Susan spooned some boiled hamburger with broth over the Kibbles ’n Bits in Pearl’s bowl. Pearl sat perfectly still, and watched her intently.

“How much do they know about you?” Susan said.

“I don’t know.”

“If they knew about you, they’d know that a lot of people would expend a lot of effort to find who did it.”

“Including you?”

“Led by me,” Susan said.

She put Pearl’s food down on the floor and patted Pearl on the shoulder as Pearl began to eat.

“Certainly,” she said, “Quirk and Belson would give it special attention. Healy, the FBI person.”

“Epstein,” I said.

“And when Hawk came back from central Asia, he’d put together his own posse, don’t you think?”

“Might,” I said.

“He’d get Vinnie Morris, the Mexican man from Los Angeles.”

“Chollo,” I said.

“Who might bring Bobby Horse.”

“Probably would,” I said.

“I’m sure Tedy Sapp would come up. And maybe even that black gangster, you know, the one with the huge bodyguard,” Susan said.

“Tony Marcus.” I said. “The huge bodyguard is Junior, the jittery little doped-out shooter is Ty-Bop. How come you can’t remember people like Tony Marcus, and you remember Bobby Horse like he grew up with you.”

“I don’t know,” Susan said.

Pearl had cleaned up her supper, and was sitting again, staring at Susan.

“How can you not know?” I said. “You have a Ph.D. from Harvard?”

“Well, I did read somewhere that by adulthood, we are so full of accumulated data that our brain has trouble sorting it.”

“Oh,” I said.

Susan reached into a polished chrome canister on her kitchen counter and came out with an odd-looking item, which she handed to Pearl. Pearl ate it.

“What was that?” I said.

“Duck and sweet potato,” she said.

“Part of our supper?” I said.

“No,” Susan said. “Our supper is being prepared as we speak by the lovely folks at Upper Crust Pizza.
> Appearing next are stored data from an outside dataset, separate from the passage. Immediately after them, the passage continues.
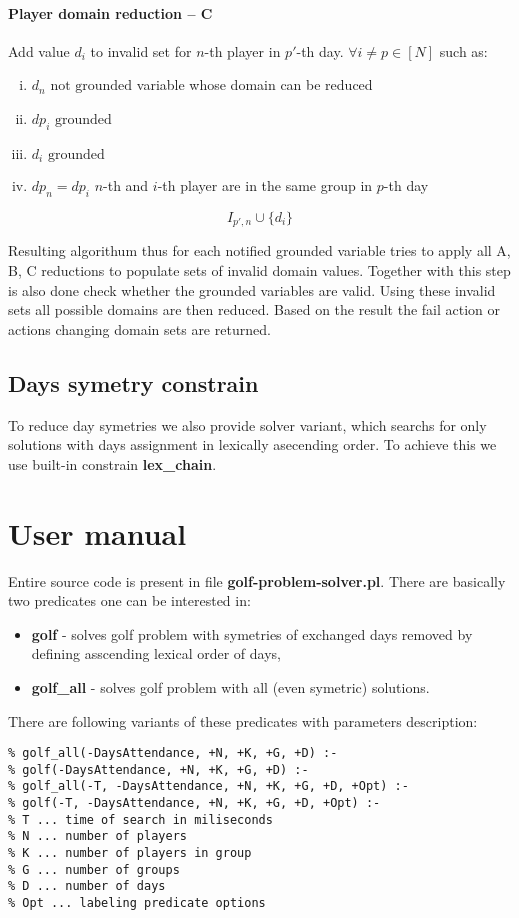 \documentclass[a4paper]{article}
\theoremstyle{definition}
\theoremstyle{remark}
\newcommand{\ccc}[1]{{\mbox{\fontfamily{lmtt}\selectfont\textbf{#1}}}}
\begin{document}
\paragraph{Player domain reduction -- C}
Add value $d_i$ to invalid set for $n$-th player in  $p'$-th day.
$ \forall i \neq p \in [N]$ such as:
\begin{enumerate}[(i)]
\item $d_n \text{ not grounded}$ \hfill variable whose domain can be reduced 
\item $dp_i \text{ grounded}$ 
\item $d_i \text{ grounded}$ 
\item $dp_n = dp_i$ \hfill $n$-th and $i$-th player are in the same group in $p$-th day
\end{enumerate}
$$ I_{p',n} \cup \{ d_i \} $$

Resulting algorithum thus for each notified grounded variable tries to apply all A, B, C reductions
to populate sets of invalid domain values. Together with this step is also done check whether
the grounded variables are valid. Using these invalid sets all possible domains are then reduced.
Based on the result the fail action or actions changing domain sets are returned.  

\subsection{Days symetry constrain }
To reduce day symetries we also provide solver variant, which searchs for 
only solutions with days assignment in lexically asecending order. To achieve this
we use built-in constrain \ccc{lex\_chain}.

\section{User manual}
Entire source code is present in file \ccc{golf-problem-solver.pl}.
There are basically two predicates one can be interested in:
\begin{itemize}
\item \ccc{golf} - solves golf problem with symetries of exchanged days removed by defining asscending lexical order of days,
\item \ccc{golf\_all} - solves golf problem with all (even symetric) solutions. 
\end{itemize}

There are following variants of these predicates with parameters description:
\begin{verbatim}
% golf_all(-DaysAttendance, +N, +K, +G, +D) :- 
% golf(-DaysAttendance, +N, +K, +G, +D) :- 
% golf_all(-T, -DaysAttendance, +N, +K, +G, +D, +Opt) :- 
% golf(-T, -DaysAttendance, +N, +K, +G, +D, +Opt) :- 
% T ... time of search in miliseconds
% N ... number of players
% K ... number of players in group
% G ... number of groups
% D ... number of days
% Opt ... labeling predicate options
\end{verbatim}
\end{document}
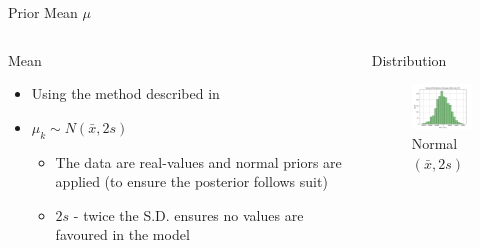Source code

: \documentclass[t, aspectratio=169]{beamer}
\begin{document}
\begin{frame}[label={sec:org85e0d5f}]{Prior Mean \(\mu\)}
\begin{columns}
\begin{column}{0.6\columnwidth}
\begin{block}{Mean}
\begin{itemize}
\item Using the method described in \citep{Kruschke2012}
\item \(\mu_k \sim N(\bar{x},2s)\)
\begin{itemize}
\item The data are real-values and normal priors are applied (to ensure the posterior follows suit)
\item \(2s\) - twice the S.D. ensures no values are favoured in the model
\end{itemize}
\end{itemize}
\end{block}
\end{column}

\begin{column}{0.4\columnwidth}
\begin{block}{Distribution}
\begin{figure}[htbp]
\centering
\includegraphics[width=4.5cm]{./images/mu.png}
\caption{\label{fig:org14e0d21}
Normal\((\bar{x},2s)\)}
\end{figure}
\end{block}
\end{column}
\end{columns}
\end{frame}
\end{document}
It will arrive at seven.”

“Large?”

“Yes.”

“Not broccoli or brussels sprouts on it.”

“No, I’ve put health aside this one time,” Susan said. “What do you think of my theory about why they haven’t shot you?”

“They may know a lot. They may not,” I said. “But what they do know is that the murder of someone connected to the Jumbo Nelson case would fully engage the local cops.”

“So they’ll kill you only if it is less dangerous than letting you live,” Susan said.

“Probably,” I said. “But their success is not a foregone conclusion, you know.”

“I know,” Susan said. “In fact, I can only bear the possibility if I am certain they’ll fail.”

“Everybody has so far,” I said. “Besides, if I can believe Alice DeLauria, my immediate danger is only a savage beating.”

“That’s consoling,” Susan said.

“I was hoping it would be,” I said.

“And you’re not afraid,” Susan said.

“I am afraid,” I said. “It’s overhead, sort of. The price of doing business.”

“And you’re able to push past it.”

“Yes,” I said. “Otherwise I couldn’t do what I do.”

“And you do what you do because?”

I shrugged.

“I’m better at it than I am at anything else?”

Susan nodded.

“And you read Le Morte d’Arthur too early in life,” she said.

“Yeah, that too, I guess.”

“And, I suspect, if you didn’t do what you do, you’d be someone else,” Susan said.

“Maybe,” I said.

“And you won’t let fear make you into someone else.”

“What if I said to you, ‘I love what I do but I’m too scared to do it’?”